For the entries below, print exactly the lines between the line holding "- Auth type: Bearer" and the line holding "- Empty DB /", inclusive, and nothing else.

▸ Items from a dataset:

=-=-=-=-=

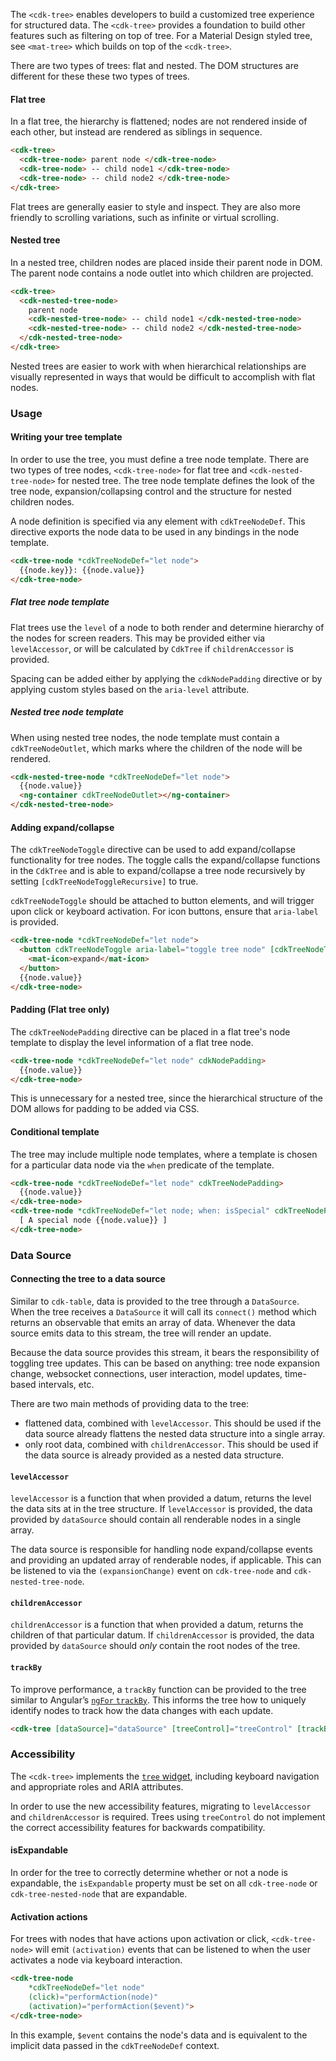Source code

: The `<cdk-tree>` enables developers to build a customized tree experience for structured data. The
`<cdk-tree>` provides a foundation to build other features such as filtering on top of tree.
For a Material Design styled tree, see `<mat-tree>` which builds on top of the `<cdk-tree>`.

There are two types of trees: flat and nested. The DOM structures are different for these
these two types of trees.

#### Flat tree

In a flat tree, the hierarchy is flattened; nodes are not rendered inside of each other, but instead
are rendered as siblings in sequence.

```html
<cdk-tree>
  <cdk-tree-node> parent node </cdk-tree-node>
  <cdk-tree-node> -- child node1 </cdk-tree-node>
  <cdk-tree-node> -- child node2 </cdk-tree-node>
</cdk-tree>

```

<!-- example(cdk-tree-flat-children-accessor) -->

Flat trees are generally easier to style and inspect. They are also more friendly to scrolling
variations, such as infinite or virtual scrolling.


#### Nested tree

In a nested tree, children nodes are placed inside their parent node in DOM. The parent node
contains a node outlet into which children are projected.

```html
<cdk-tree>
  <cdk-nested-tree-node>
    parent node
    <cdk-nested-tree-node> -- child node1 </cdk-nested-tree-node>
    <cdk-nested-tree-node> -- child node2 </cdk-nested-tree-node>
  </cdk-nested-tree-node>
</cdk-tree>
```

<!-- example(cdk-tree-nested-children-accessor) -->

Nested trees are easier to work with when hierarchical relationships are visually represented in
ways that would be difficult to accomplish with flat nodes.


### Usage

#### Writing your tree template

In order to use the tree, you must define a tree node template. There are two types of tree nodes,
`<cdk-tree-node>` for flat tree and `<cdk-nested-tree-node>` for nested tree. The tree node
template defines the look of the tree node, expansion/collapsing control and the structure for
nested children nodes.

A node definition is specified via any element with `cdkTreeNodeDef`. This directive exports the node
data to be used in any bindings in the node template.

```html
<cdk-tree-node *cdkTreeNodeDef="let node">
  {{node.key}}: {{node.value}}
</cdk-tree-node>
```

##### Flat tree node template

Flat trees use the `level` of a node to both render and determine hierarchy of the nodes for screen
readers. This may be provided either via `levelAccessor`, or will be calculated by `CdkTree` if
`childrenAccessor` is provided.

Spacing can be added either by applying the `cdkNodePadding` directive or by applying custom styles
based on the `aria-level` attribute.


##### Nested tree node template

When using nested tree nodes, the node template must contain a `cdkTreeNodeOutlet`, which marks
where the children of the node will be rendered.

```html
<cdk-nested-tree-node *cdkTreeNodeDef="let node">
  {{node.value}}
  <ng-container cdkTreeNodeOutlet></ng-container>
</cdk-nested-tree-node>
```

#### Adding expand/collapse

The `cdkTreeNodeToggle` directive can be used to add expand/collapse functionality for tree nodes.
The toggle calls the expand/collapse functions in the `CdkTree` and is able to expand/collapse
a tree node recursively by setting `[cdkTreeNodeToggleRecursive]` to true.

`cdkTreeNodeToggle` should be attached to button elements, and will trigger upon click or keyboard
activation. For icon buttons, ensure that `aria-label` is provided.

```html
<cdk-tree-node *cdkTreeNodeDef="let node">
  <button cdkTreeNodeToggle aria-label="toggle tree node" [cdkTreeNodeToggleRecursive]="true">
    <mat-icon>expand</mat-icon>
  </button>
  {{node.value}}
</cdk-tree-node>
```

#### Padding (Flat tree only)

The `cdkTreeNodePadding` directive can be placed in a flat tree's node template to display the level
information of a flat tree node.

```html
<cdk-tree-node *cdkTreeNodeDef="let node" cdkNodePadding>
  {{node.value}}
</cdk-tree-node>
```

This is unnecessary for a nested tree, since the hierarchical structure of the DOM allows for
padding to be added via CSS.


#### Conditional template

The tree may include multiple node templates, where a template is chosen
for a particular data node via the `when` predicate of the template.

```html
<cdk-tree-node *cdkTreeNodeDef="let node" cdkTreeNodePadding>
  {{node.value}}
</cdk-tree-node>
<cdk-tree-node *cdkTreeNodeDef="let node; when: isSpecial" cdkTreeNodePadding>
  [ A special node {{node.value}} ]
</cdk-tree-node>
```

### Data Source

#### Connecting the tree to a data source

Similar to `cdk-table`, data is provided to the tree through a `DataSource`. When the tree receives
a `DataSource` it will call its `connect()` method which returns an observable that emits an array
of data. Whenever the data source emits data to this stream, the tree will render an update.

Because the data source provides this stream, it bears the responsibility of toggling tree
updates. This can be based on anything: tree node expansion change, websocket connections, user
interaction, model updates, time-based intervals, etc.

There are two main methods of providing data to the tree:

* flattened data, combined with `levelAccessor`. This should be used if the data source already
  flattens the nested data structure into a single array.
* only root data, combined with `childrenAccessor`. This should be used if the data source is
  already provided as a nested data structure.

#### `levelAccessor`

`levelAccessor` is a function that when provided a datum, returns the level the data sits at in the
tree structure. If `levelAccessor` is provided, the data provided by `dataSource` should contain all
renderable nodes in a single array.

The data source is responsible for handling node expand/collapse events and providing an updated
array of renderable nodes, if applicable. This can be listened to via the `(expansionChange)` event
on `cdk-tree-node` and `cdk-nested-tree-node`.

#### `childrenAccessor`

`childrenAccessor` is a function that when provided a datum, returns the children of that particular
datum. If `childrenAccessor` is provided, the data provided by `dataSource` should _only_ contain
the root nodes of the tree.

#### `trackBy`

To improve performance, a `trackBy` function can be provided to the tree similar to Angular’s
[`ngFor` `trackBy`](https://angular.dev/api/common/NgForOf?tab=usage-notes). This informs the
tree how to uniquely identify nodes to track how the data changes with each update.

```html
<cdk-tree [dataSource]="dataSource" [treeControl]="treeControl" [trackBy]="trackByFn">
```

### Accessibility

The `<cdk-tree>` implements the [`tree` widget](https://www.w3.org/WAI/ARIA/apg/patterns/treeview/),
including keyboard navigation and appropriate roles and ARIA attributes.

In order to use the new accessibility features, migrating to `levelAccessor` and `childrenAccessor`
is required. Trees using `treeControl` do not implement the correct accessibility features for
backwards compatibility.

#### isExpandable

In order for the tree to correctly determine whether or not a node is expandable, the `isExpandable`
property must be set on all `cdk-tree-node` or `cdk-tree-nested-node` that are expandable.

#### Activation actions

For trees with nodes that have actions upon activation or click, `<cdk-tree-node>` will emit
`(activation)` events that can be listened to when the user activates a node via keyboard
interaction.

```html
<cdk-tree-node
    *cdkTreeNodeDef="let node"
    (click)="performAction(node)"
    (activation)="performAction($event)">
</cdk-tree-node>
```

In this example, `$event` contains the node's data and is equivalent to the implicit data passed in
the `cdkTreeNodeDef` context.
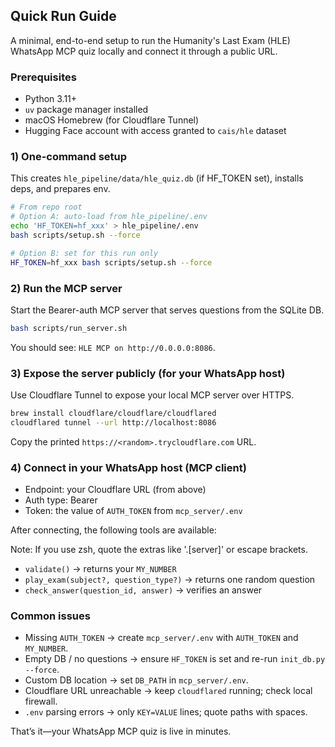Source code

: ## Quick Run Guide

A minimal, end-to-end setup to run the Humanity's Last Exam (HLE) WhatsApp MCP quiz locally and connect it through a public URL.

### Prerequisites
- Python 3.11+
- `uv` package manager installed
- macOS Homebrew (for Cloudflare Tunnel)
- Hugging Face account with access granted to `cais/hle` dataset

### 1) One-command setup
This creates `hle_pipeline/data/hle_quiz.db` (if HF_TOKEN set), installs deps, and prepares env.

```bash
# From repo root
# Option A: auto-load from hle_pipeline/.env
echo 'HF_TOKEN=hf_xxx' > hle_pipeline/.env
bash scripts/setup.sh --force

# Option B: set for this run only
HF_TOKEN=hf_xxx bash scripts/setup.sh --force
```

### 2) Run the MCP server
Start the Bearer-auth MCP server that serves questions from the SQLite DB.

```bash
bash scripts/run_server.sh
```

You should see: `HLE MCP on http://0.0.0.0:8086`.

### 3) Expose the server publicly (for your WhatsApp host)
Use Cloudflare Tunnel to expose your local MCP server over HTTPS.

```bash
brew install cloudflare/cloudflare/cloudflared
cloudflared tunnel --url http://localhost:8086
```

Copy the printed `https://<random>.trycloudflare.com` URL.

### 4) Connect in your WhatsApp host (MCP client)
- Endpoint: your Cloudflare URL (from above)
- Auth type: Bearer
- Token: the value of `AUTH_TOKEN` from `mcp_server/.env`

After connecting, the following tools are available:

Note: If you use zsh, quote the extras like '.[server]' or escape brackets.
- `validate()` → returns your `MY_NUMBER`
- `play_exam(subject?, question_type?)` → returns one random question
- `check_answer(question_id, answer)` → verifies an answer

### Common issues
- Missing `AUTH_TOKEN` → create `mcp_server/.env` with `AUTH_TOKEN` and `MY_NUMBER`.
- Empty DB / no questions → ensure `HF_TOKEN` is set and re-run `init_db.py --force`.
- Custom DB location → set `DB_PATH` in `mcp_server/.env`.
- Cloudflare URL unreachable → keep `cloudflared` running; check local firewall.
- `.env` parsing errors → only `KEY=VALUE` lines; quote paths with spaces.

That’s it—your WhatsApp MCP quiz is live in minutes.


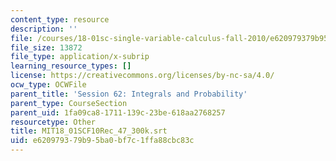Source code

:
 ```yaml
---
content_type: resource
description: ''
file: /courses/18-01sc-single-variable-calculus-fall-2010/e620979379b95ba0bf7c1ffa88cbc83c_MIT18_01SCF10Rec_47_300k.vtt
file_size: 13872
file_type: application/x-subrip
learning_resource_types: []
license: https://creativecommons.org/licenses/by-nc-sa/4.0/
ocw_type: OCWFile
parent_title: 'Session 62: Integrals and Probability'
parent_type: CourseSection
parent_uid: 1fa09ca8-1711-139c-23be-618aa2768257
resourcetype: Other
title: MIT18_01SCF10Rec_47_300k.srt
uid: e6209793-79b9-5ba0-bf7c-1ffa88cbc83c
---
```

=-=-=-=-=

▸ RESPONSE BELOW:
- Auth type: Bearer
- Token: the value of `AUTH_TOKEN` from `mcp_server/.env`

After connecting, the following tools are available:

Note: If you use zsh, quote the extras like '.[server]' or escape brackets.
- `validate()` → returns your `MY_NUMBER`
- `play_exam(subject?, question_type?)` → returns one random question
- `check_answer(question_id, answer)` → verifies an answer

### Common issues
- Missing `AUTH_TOKEN` → create `mcp_server/.env` with `AUTH_TOKEN` and `MY_NUMBER`.
- Empty DB / no questions → ensure `HF_TOKEN` is set and re-run `init_db.py --force`.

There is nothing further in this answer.